「リスク受容」と「残存リスク」の関係について、最も適切なものはどれか。
解説まとめ
正解は C です。リスク受容とは、対策のコストが見合わないなどの理由で、リスクを対応せずに受け入れる戦略です。低減策を講じてもなお残るリスク(残存リスク)も、受容したうえで監視を続けることがあります。受容は「放置」ではなく、起きたときに気づける状態を保つ管理の一形態です。
ポイント
この問題の核心は「受容してもリスクは残っている」という点です。受容は消滅ではなく、受け入れたうえでの監視を伴います。残存リスクは、低減などの対策後に残るリスクであり、回避でゼロになったリスクではありません。受容と残存リスクは密接につながっています。
ワンポイントアドバイス
小さなリスクをすべて潰そうとすると、手間が見合わなくなります。影響が許容範囲なら、受容したうえで「もし起きたら気づける見張り(監視)」だけ置く、という判断も有効です。受容を選んだリスクも一覧に残し、状況が変わったら再評価する前提で管理してください。
解説詳細
受容は監視を伴う積極的な選択
リスク受容とは、対応のコストが見合わない、あるいは影響が許容範囲内であるといった理由で、リスクに特別な対策を講じず受け入れる戦略です。回避・低減・移転を行ってもなお残るリスク(残存リスク)も、受容の対象になり得ます。
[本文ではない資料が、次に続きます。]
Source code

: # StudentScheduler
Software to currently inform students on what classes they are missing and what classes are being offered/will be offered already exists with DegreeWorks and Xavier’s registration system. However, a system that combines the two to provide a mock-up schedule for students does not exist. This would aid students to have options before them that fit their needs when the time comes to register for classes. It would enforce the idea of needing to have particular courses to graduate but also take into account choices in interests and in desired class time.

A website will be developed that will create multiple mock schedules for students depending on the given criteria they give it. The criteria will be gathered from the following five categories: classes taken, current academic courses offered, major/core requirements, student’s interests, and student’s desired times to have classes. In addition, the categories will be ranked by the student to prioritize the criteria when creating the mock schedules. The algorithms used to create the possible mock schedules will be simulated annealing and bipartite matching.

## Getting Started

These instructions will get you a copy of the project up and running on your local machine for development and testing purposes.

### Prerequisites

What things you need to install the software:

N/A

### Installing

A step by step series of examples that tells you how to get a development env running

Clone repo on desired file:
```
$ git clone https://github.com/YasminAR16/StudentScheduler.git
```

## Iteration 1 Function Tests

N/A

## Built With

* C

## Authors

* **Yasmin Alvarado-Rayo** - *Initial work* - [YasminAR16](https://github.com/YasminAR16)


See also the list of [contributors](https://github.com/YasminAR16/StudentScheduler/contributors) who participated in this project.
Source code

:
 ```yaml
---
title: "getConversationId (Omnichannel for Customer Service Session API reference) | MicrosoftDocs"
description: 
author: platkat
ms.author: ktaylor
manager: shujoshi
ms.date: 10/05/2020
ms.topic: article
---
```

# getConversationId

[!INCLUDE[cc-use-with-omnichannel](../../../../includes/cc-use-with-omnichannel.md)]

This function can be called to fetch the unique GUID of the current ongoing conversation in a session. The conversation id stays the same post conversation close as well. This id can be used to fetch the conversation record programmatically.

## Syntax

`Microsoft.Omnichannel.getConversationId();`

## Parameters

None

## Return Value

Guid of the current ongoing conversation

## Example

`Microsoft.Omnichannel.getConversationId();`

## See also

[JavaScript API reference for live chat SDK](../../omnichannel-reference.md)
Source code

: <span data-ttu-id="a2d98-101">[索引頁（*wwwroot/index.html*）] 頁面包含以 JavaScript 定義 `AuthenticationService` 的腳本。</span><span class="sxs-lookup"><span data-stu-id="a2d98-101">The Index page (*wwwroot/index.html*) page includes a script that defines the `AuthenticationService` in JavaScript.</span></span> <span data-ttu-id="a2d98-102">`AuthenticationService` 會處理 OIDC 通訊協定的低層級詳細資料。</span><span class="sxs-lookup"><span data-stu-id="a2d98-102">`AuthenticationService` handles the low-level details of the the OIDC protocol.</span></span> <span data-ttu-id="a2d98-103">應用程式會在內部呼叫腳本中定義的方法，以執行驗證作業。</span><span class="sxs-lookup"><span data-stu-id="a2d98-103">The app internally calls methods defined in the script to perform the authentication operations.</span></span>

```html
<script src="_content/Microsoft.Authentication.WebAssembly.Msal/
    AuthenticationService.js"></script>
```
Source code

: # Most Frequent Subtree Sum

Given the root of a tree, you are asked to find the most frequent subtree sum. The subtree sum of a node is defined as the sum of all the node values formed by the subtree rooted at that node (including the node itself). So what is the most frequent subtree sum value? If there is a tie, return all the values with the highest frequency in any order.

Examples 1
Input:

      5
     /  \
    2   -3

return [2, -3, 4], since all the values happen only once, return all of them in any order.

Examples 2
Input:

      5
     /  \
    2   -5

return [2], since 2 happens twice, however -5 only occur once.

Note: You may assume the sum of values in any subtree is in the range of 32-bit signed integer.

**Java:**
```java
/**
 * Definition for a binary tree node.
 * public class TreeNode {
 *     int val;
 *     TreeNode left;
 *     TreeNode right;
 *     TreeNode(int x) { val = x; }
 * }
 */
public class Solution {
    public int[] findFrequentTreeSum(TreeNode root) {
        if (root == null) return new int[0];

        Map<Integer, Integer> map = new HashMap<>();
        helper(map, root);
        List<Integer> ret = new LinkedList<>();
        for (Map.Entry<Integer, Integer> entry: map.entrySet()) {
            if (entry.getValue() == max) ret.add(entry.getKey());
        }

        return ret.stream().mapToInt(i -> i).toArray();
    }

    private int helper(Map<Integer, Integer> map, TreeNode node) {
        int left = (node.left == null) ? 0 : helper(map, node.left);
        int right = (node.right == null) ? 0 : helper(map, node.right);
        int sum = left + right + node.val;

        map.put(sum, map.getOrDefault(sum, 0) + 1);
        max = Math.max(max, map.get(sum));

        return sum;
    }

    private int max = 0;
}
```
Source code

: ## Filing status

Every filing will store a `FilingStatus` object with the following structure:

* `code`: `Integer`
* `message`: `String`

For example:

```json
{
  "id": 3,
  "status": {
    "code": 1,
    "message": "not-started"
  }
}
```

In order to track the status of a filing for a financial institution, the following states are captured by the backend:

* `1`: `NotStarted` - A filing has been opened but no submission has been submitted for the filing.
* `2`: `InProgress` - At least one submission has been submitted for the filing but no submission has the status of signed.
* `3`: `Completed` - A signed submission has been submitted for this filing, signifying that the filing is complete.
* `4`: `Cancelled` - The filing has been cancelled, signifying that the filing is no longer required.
重要なのは、受容は「放置・無視」とは異なり、リスクが顕在化したときに気づけるよう監視を続ける、積極的な管理の一形態だという点です。状況が変われば再評価し、対応を切り替えます。
ほかの選択肢が誤りである理由
Aは受容でリスクが完全に消滅するとしていますが、受容はリスクを受け入れるだけで、リスク自体は残っています。Bは残存リスクを「回避でゼロになったリスク」としていますが、回避はリスクをゼロにする戦略であり、ゼロになったものは残存リスクではありません。残存リスクは対策後になお残るリスクを指します。Dは受容を「必ず保険で第三者に移す」としていますが、それは移転の説明であり受容ではありません。受容と監視・残存リスクの関係を正しく述べたCが正解です。